THE ESSENTIAL RUDHYAR
An outline and an evocation
by Leyla Raël
1983



I. FOUNDATIONS
1. EXPERIENTIAL: The Cycle/The Seed
2.PHILOSOPHICAL: Oriental Philosophies & Theosophy

II. CONCEPTUAL FORMULATIONS
III. RUDHYAR'S
INTEGRATION OF
EXPERIENCE AND CONCEPTS

APPENDIX 1: Selected Poems
APPENDIX 11: Bibliography









I. FOUNDATIONS

2. PHILOSOPHICAL:
ORIENTAL PHILOSOPHIES AND THEOSOPHY

Between 1917 and 1928 Rudhyar made an in-depth study of occult and various Oriental philosophies (he always stresses that Hindu philosophy in particular is not monolithic, the Indian subcontinent having produced many types of philosophy, some almost entirely materialistic, others focusing almost entirely on transcendent realities).
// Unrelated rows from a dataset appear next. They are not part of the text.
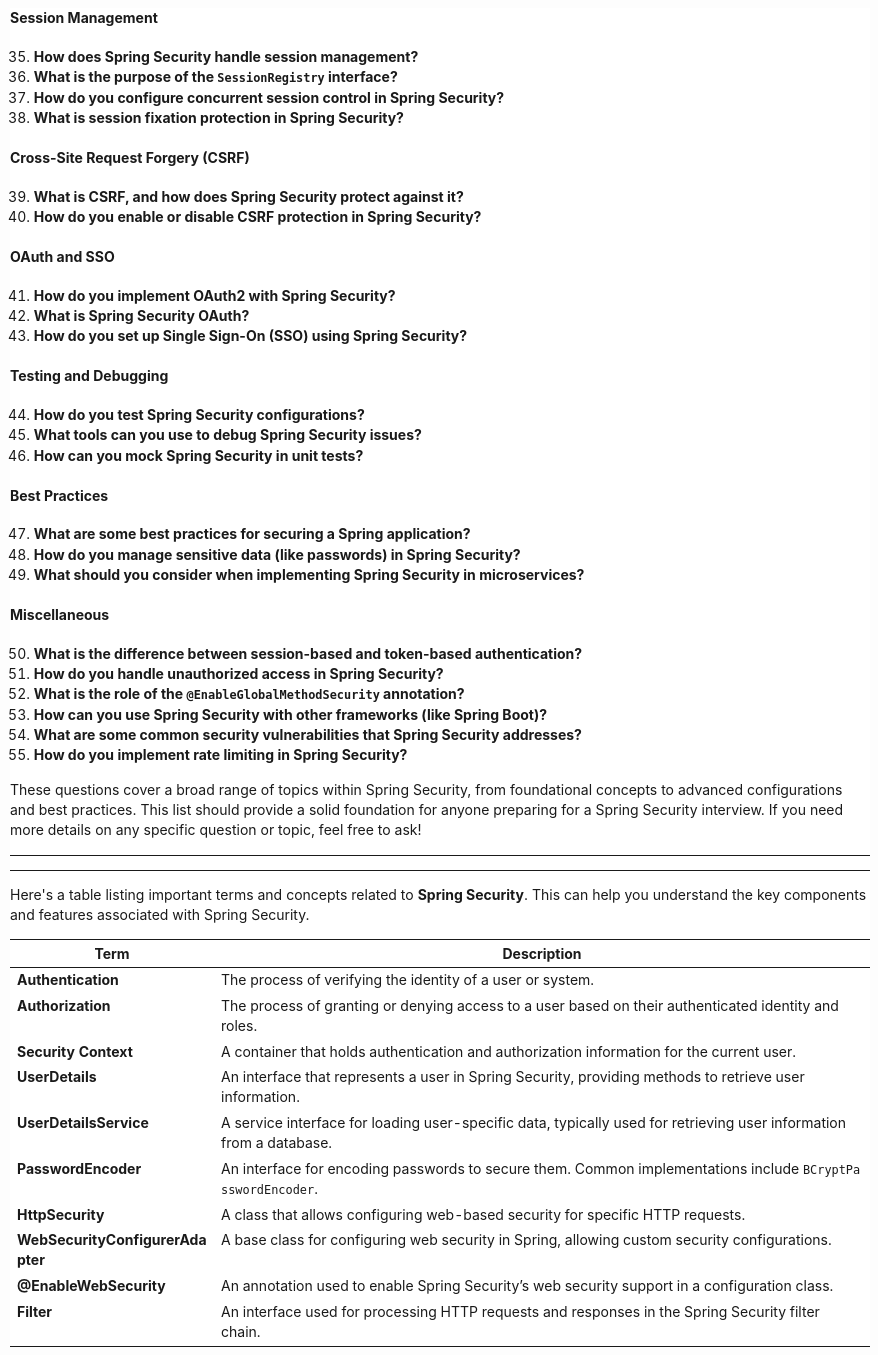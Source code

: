 #### Session Management
35. **How does Spring Security handle session management?**
36. **What is the purpose of the `SessionRegistry` interface?**
37. **How do you configure concurrent session control in Spring Security?**
38. **What is session fixation protection in Spring Security?**

#### Cross-Site Request Forgery (CSRF)
39. **What is CSRF, and how does Spring Security protect against it?**
40. **How do you enable or disable CSRF protection in Spring Security?**

#### OAuth and SSO
41. **How do you implement OAuth2 with Spring Security?**
42. **What is Spring Security OAuth?**
43. **How do you set up Single Sign-On (SSO) using Spring Security?**

#### Testing and Debugging
44. **How do you test Spring Security configurations?**
45. **What tools can you use to debug Spring Security issues?**
46. **How can you mock Spring Security in unit tests?**

#### Best Practices
47. **What are some best practices for securing a Spring application?**
48. **How do you manage sensitive data (like passwords) in Spring Security?**
49. **What should you consider when implementing Spring Security in microservices?**

#### Miscellaneous
50. **What is the difference between session-based and token-based authentication?**
51. **How do you handle unauthorized access in Spring Security?**
52. **What is the role of the `@EnableGlobalMethodSecurity` annotation?**
53. **How can you use Spring Security with other frameworks (like Spring Boot)?**
54. **What are some common security vulnerabilities that Spring Security addresses?**
55. **How do you implement rate limiting in Spring Security?**

These questions cover a broad range of topics within Spring Security, from foundational concepts to advanced configurations and best practices. This list should provide a solid foundation for anyone preparing for a Spring Security interview. If you need more details on any specific question or topic, feel free to ask!




---
---


Here's a table listing important terms and concepts related to **Spring Security**. This can help you understand the key components and features associated with Spring Security.

| **Term**                     | **Description**                                                                                                   |
|------------------------------|-------------------------------------------------------------------------------------------------------------------|
| **Authentication**           | The process of verifying the identity of a user or system.                                                      |
| **Authorization**            | The process of granting or denying access to a user based on their authenticated identity and roles.            |
| **Security Context**         | A container that holds authentication and authorization information for the current user.                       |
| **UserDetails**              | An interface that represents a user in Spring Security, providing methods to retrieve user information.          |
| **UserDetailsService**       | A service interface for loading user-specific data, typically used for retrieving user information from a database. |
| **PasswordEncoder**          | An interface for encoding passwords to secure them. Common implementations include `BCryptPasswordEncoder`.      |
| **HttpSecurity**             | A class that allows configuring web-based security for specific HTTP requests.                                   |
| **WebSecurityConfigurerAdapter** | A base class for configuring web security in Spring, allowing custom security configurations.              |
| **@EnableWebSecurity**       | An annotation used to enable Spring Security’s web security support in a configuration class.                    |
| **Filter**                   | An interface used for processing HTTP requests and responses in the Spring Security filter chain.                |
His studies confirmed his early intuition about the importance and universality of cycles. The Secret Doctrine of H. P. Blavatsky especially laid the foundations for much of his later philosophical development.
      But Rudhyar did not study theosophy and Oriental philosophies to accumulate a mass of scholarly data or interesting "information." Through his studies he consciously tried to develop a new type of mind able to deal with universal, spiritual, and metaphysical principles and cyclic processes. He came definitely to feel that his dharma (destiny or truth-of-being) would be to reformulate ancient and traditional metaphysical and occult concepts in terms that would, both, nourish the development of and be understandable by this kind of mind, which he calls "the mind of wholeness," through a process which he calls "clairthinking" — the direct experience of ideas.
      While he has studied a vast number of books and met an impressive list of notable personalities, Rudhyar has remained isolated from the mainstream of official and academic thought.
      Between 1933 and 1968, his work in reformulating astrology along humanistic and transpersonal lines has been his main contact, not so much with his own generation as with succeeding ones. Yet his astrological work cannot be understood fully unless it is seen within the context of the basic philosophy and metaphysics he formulated in his books The Planetarization of Consciousness (1970) and Rhythm of Wholeness (1982), and more partially yet specifically in other works starting with Art as Release of Power (1929), and ending with Occult Preparations for a New Age (1974), Culture, Crisis and Creativity (1976), and Beyond Individualism (1977), none of which refer to astrology.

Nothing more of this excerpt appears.